Pictures paired with source code:
--- --- ---

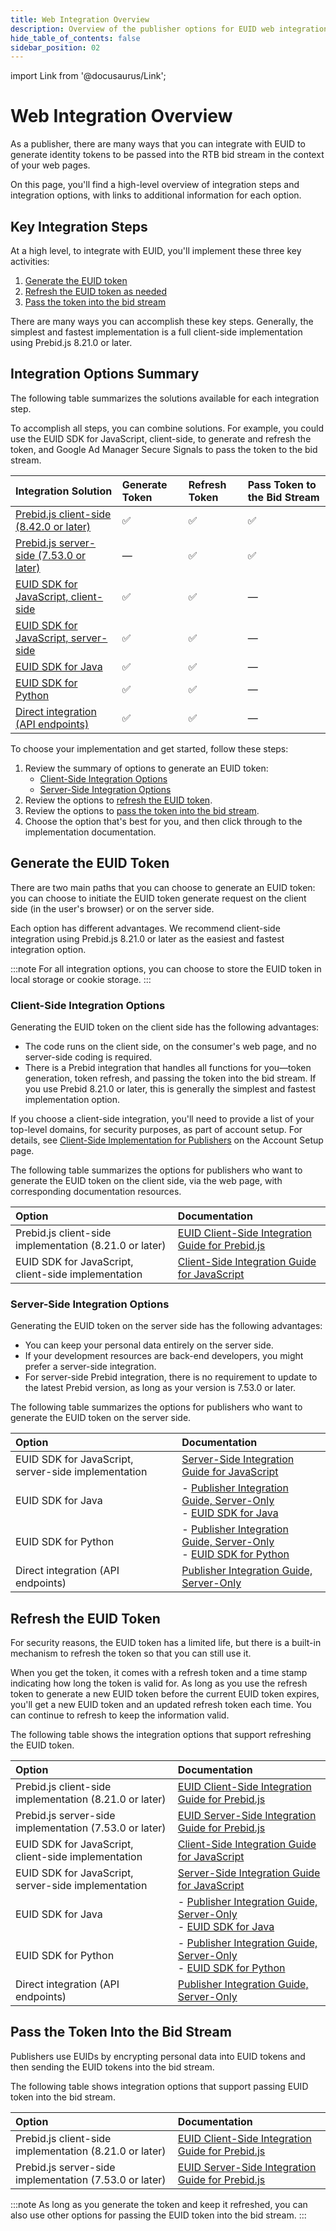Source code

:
```yaml
---
title: Web Integration Overview
description: Overview of the publisher options for EUID web integration.
hide_table_of_contents: false
sidebar_position: 02
---
```


import Link from '@docusaurus/Link';

# Web Integration Overview

As a publisher, there are many ways that you can integrate with EUID to generate identity tokens to be passed into the RTB bid stream in the context of your web pages.

On this page, you'll find a high-level overview of integration steps and integration options, with links to additional information for each option.

<!-- It includes:

* [Integration Steps: Summary](#integration-steps-summary)
* [Integration Options: Client Side](#integration-options-client-side)
* [Integration Options: Server Side](#integration-options-server-side)
* [Options to Generate/Refresh EUID Token](#options-to-generaterefresh-euid-token)
* [Pass the Token into the Bid Stream](#options-to-pass-the-token-into-the-bid-stream)
* [Client-Side or Server-Side Integration?](#client-side-or-server-side-integration)
* [Integration Using Prebid](#integration-using-prebid)
* [IntegrationDetails](#integration-details)
  * [Prebid.js 8.21.0 or Later](#prebidjs-8210-or-later)
  * [EUID JavaScript SDK + Prebid.js 7.53.0 or later](#euid-sdk-for-javascript--prebidjs-7530-or-later)
  * [EUID SDK for JavaScript](#euid-sdk-for-javascript)
  * [EUID SDK for Java](#euid-sdk-for-java)
  * [EUID SDK for Python](#euid-sdk-for-python)
  * [Direct integration (API endpoints)](#direct-integration-api-endpoints)
 -->

## Key Integration Steps

At a high level, to integrate with EUID, you'll implement these three key activities:

1. [Generate the EUID token](#generate-the-euid-token)
1. [Refresh the EUID token as needed](#refresh-the-euid-token)
1. [Pass the token into the bid stream](#pass-the-token-into-the-bid-stream)

There are many ways you can accomplish these key steps. Generally, the simplest and fastest implementation is a full client-side implementation using Prebid.js 8.21.0 or later.

## Integration Options Summary

The following table summarizes the solutions available for each integration step.

To accomplish all steps, you can combine solutions. For example, you could use the EUID SDK for JavaScript, client-side, to generate and refresh the token, and Google Ad Manager Secure Signals to pass the token to the bid stream.

| Integration Solution | Generate Token | Refresh Token |Pass Token to the Bid Stream |
| :--- | :--- | :--- | :--- |
| [Prebid.js client-side (8.42.0 or later)](integration-prebid-client-side.md) | &#9989; | &#9989; | &#9989; |
| [Prebid.js server-side (7.53.0 or later)](integration-prebid-server-side.md) | &#8212; | &#9989; | &#9989; |
| [EUID SDK for JavaScript, client-side](publisher-client-side.md) | &#9989; | &#9989; | &#8212; |
| [EUID SDK for JavaScript, server-side](integration-javascript-server-side.md) | &#9989; | &#9989; | &#8212; |
| [EUID SDK for Java](../sdks/sdk-ref-java.md) | &#9989; | &#9989; | &#8212; |
| [EUID SDK for Python](../sdks/sdk-ref-python.md) | &#9989; | &#9989; | &#8212; |
| [Direct integration (API endpoints)](custom-publisher-integration.md) | &#9989; | &#9989; | &#8212; |

<!-- &#9989; = Supported | &#8212; = Not Supported -->

To choose your implementation and get started, follow these steps:

1. Review the summary of options to generate an EUID token:
   - [Client-Side Integration Options](#client-side-integration-options)
   - [Server-Side Integration Options](#server-side-integration-options)
1. Review the options to [refresh the EUID token](#refresh-the-euid-token).
1. Review the options to [pass the token into the bid stream](#pass-the-token-into-the-bid-stream).
1. Choose the option that's best for you, and then click through to the implementation documentation.

## Generate the EUID Token

There are two main paths that you can choose to generate an EUID token: you can choose to initiate the EUID token generate request on the client side (in the user's browser) or on the server side.

Each option has different advantages. We recommend client-side integration using Prebid.js 8.21.0 or later as the easiest and fastest integration option.

:::note
For all integration options, you can choose to store the EUID token in local storage or cookie storage.
:::

### Client-Side Integration Options

Generating the EUID token on the client side has the following advantages:

- The code runs on the client side, on the consumer's web page, and no server-side coding is required.
- There is a Prebid integration that handles all functions for you&#8212;token generation, token refresh, and passing the token into the bid stream. If you use Prebid 8.21.0 or later, this is generally the simplest and fastest implementation option.

If you choose a client-side integration, you'll need to provide a list of your top-level domains, for security purposes, as part of account setup. For details, see [Client-Side Implementation for Publishers](../getting-started/gs-account-setup.md#client-side-implementation-for-publishers) on the Account Setup page.

The following table summarizes the options for publishers who want to generate the EUID token on the client side, via the web page, with corresponding documentation resources.

| Option | Documentation |
| :--- | :--- |
| Prebid.js client-side implementation (8.21.0 or later) | [EUID Client-Side Integration Guide for Prebid.js](integration-prebid-client-side.md) |
| EUID SDK for JavaScript, client-side implementation | [Client-Side Integration Guide for JavaScript](publisher-client-side.md) |

### Server-Side Integration Options

Generating the EUID token on the server side has the following advantages:

- You can keep your <Link href="../ref-info/glossary-uid#gl-personal-data">personal data</Link> entirely on the server side.
- If your development resources are back-end developers, you might prefer a server-side integration.
- For server-side Prebid integration, there is no requirement to update to the latest Prebid version, as long as your version is 7.53.0 or later.

The following table summarizes the options for publishers who want to generate the EUID token on the server side.

| Option | Documentation |
| :--- | :--- |
| EUID SDK for JavaScript, server-side implementation | [Server-Side Integration Guide for JavaScript](integration-javascript-server-side.md) |
| EUID SDK for Java | - [Publisher Integration Guide, Server-Only](custom-publisher-integration.md)<br/>- [EUID SDK for Java](../sdks/sdk-ref-java.md) |
| EUID SDK for Python | - [Publisher Integration Guide, Server-Only](custom-publisher-integration.md)<br/>- [EUID SDK for Python](../sdks/sdk-ref-python.md)  |
| Direct integration (API endpoints) | [Publisher Integration Guide, Server-Only](custom-publisher-integration.md) |

## Refresh the EUID Token

For security reasons, the EUID token has a limited life, but there is a built-in mechanism to refresh the token so that you can still use it.

When you get the token, it comes with a refresh token and a time stamp indicating how long the token is valid for. As long as you use the refresh token to generate a new EUID token before the current EUID token expires, you'll get a new EUID token and an updated refresh token each time. You can continue to refresh to keep the information valid.

The following table shows the integration options that support refreshing the EUID token.

| Option | Documentation |
| :--- | :--- |
| Prebid.js client-side implementation (8.21.0 or later) | [EUID Client-Side Integration Guide for Prebid.js](integration-prebid-client-side.md) |
| Prebid.js server-side implementation (7.53.0 or later) | [EUID Server-Side Integration Guide for Prebid.js](integration-prebid-server-side.md) |
| EUID SDK for JavaScript, client-side implementation | [Client-Side Integration Guide for JavaScript](publisher-client-side.md) |
| EUID SDK for JavaScript, server-side implementation | [Server-Side Integration Guide for JavaScript](integration-javascript-server-side.md) |
| EUID SDK for Java | - [Publisher Integration Guide, Server-Only](custom-publisher-integration.md)<br/>- [EUID SDK for Java](../sdks/sdk-ref-java.md) |
| EUID SDK for Python | - [Publisher Integration Guide, Server-Only](custom-publisher-integration.md)<br/>- [EUID SDK for Python](../sdks/sdk-ref-python.md)  |
| Direct integration (API endpoints) | [Publisher Integration Guide, Server-Only](custom-publisher-integration.md) |

## Pass the Token Into the Bid Stream

Publishers use EUIDs by encrypting personal data into EUID tokens and then sending the EUID tokens into the bid stream.

The following table shows integration options that support passing EUID token into the bid stream.

| Option | Documentation |
| :--- | :--- |
| Prebid.js client-side implementation (8.21.0 or later) | [EUID Client-Side Integration Guide for Prebid.js](integration-prebid-client-side.md) |
| Prebid.js server-side implementation (7.53.0 or later) | [EUID Server-Side Integration Guide for Prebid.js](integration-prebid-server-side.md) |

:::note
As long as you generate the token and keep it refreshed, you can also use other options for passing the EUID token into the bid stream.
:::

--- --- ---

YOUR ASSIGNMENT:
Write out exactly the lines above between the line with "1. Review the summary" and the line with "1. Review the options to [pass", inclusive, and nothing beyond them.

TASK RESULT:
1. Review the summary of options to generate an EUID token:
   - [Client-Side Integration Options](#client-side-integration-options)
   - [Server-Side Integration Options](#server-side-integration-options)
1. Review the options to [refresh the EUID token](#refresh-the-euid-token).
1. Review the options to [pass the token into the bid stream](#pass-the-token-into-the-bid-stream).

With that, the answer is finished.